EXERCISE BRIEF | An exact, picture-free copy of the listing is required.

☆ ☆ ☆ ☆ ☆

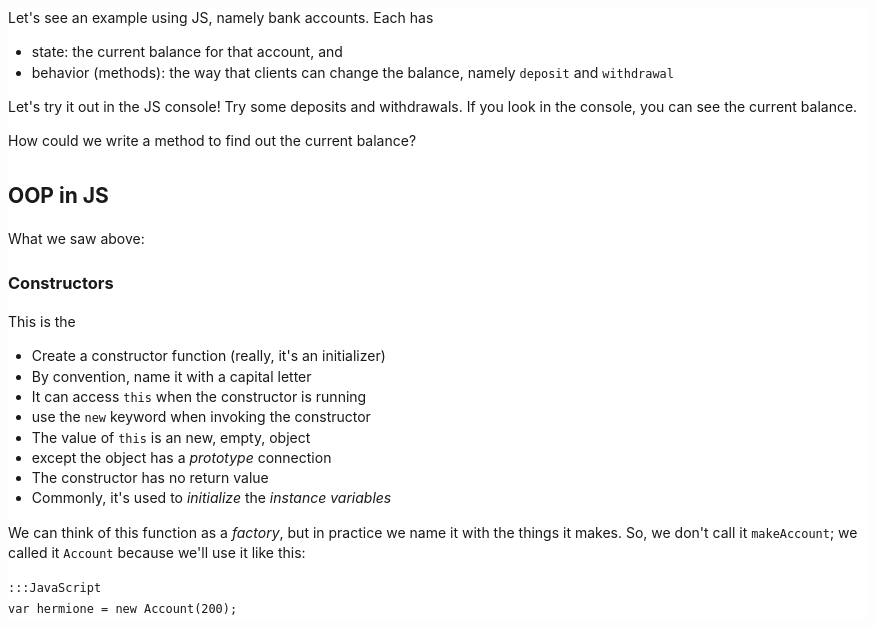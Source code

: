 Let's see an example using JS, namely bank accounts. Each has

* state: the current balance for that account, and
* behavior (methods): the way that clients can change the balance, namely `deposit` and `withdrawal`

<script id="bank1">
function Account(init) {
    this.balance = init;
}

Account.prototype.deposit = function (amount) {
    this.balance += amount;
};

Account.prototype.withdrawal = function (amount) {
    if( this.balance >= amount ) {
        this.balance -= amount;
    } else {
        throw new Error("Sorry, you are overdrawn");
    }
};

var harry = new Account(1000);
var ron = new Account(2);
</script>

<pre id="bank1-src"></pre>
<script>$("#bank1-src").text($("#bank1").text());</script>

Let's try it out in the JS console!  Try some deposits and withdrawals. If you look in the console, you can see the current balance.

How could we write a method to find out the current balance?

## OOP in JS

What we saw above:

### Constructors

This is the 
* Create a constructor function (really, it's an initializer)
* By convention, name it with a capital letter
* It can access `this` when the constructor is running
* use the `new` keyword when invoking the constructor
* The value of `this` is an new, empty, object
* except the object has a *prototype* connection
* The constructor has no return value
* Commonly, it's used to *initialize* the *instance variables*

We can think of this function as a *factory*, but in practice we name
it with the things it makes. So, we don't call it `makeAccount`; we
called it `Account` because we'll use it like this:

```
:::JavaScript
var hermione = new Account(200);
```
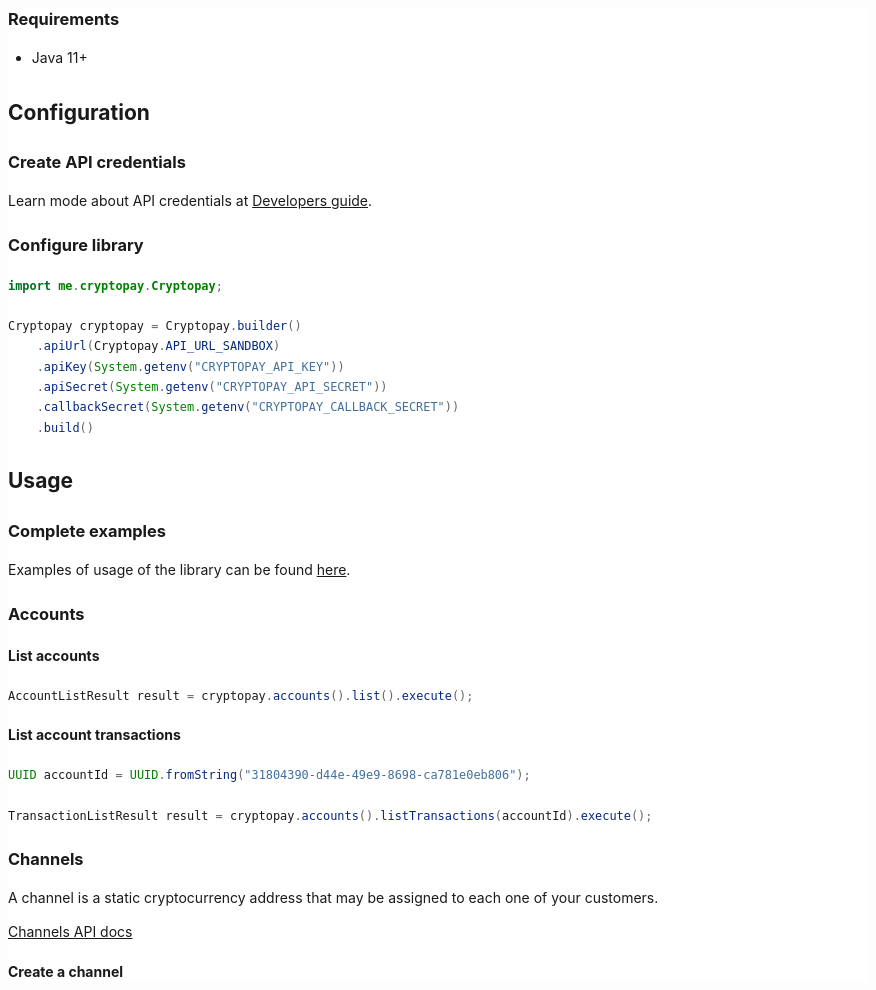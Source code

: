 ### Requirements

* Java 11+

## Configuration

### Create API credentials

Learn mode about API credentials at [Developers guide](https://developers.cryptopay.me/guides/api-credentials).

### Configure library

```java
import me.cryptopay.Cryptopay;

Cryptopay cryptopay = Cryptopay.builder()
    .apiUrl(Cryptopay.API_URL_SANDBOX)
    .apiKey(System.getenv("CRYPTOPAY_API_KEY"))
    .apiSecret(System.getenv("CRYPTOPAY_API_SECRET"))
    .callbackSecret(System.getenv("CRYPTOPAY_CALLBACK_SECRET"))
    .build()
```

## Usage

### Complete examples

Examples of usage of the library can be found [here](example).

### Accounts


#### List accounts

```java
AccountListResult result = cryptopay.accounts().list().execute();
```

#### List account transactions

```java
UUID accountId = UUID.fromString("31804390-d44e-49e9-8698-ca781e0eb806");

TransactionListResult result = cryptopay.accounts().listTransactions(accountId).execute();
```

### Channels

A channel is a static cryptocurrency address that may be assigned to each one of your customers.

[Channels API docs](https://developers.cryptopay.me/guides/channels)

#### Create a channel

☆ ☆ ☆ ☆ ☆

RESULT FOR THIS EXERCISE |
Source code

: Let's see an example using JS, namely bank accounts. Each has

* state: the current balance for that account, and
* behavior (methods): the way that clients can change the balance, namely `deposit` and `withdrawal`

<script id="bank1">
function Account(init) {
    this.balance = init;
}

Account.prototype.deposit = function (amount) {
    this.balance += amount;
};

Account.prototype.withdrawal = function (amount) {
    if( this.balance >= amount ) {
        this.balance -= amount;
    } else {
        throw new Error("Sorry, you are overdrawn");
    }
};

var harry = new Account(1000);
var ron = new Account(2);
</script>

<pre id="bank1-src"></pre>
<script>$("#bank1-src").text($("#bank1").text());</script>

Let's try it out in the JS console!  Try some deposits and withdrawals. If you look in the console, you can see the current balance.

How could we write a method to find out the current balance?

## OOP in JS

What we saw above:

### Constructors

This is the 
* Create a constructor function (really, it's an initializer)
* By convention, name it with a capital letter
* It can access `this` when the constructor is running
* use the `new` keyword when invoking the constructor
* The value of `this` is an new, empty, object
* except the object has a *prototype* connection
* The constructor has no return value
* Commonly, it's used to *initialize* the *instance variables*

We can think of this function as a *factory*, but in practice we name
it with the things it makes. So, we don't call it `makeAccount`; we
called it `Account` because we'll use it like this:

```
:::JavaScript
var hermione = new Account(200);
```
Source code

: ### Requirements

* Java 11+

## Configuration

### Create API credentials

Learn mode about API credentials at [Developers guide](https://developers.cryptopay.me/guides/api-credentials).

### Configure library

```java
import me.cryptopay.Cryptopay;

Cryptopay cryptopay = Cryptopay.builder()
    .apiUrl(Cryptopay.API_URL_SANDBOX)
    .apiKey(System.getenv("CRYPTOPAY_API_KEY"))
    .apiSecret(System.getenv("CRYPTOPAY_API_SECRET"))
    .callbackSecret(System.getenv("CRYPTOPAY_CALLBACK_SECRET"))
    .build()
```

## Usage

### Complete examples

Examples of usage of the library can be found [here](example).

### Accounts


#### List accounts

```java
AccountListResult result = cryptopay.accounts().list().execute();
```

#### List account transactions

```java
UUID accountId = UUID.fromString("31804390-d44e-49e9-8698-ca781e0eb806");

TransactionListResult result = cryptopay.accounts().listTransactions(accountId).execute();
```

### Channels

A channel is a static cryptocurrency address that may be assigned to each one of your customers.

[Channels API docs](https://developers.cryptopay.me/guides/channels)

#### Create a channel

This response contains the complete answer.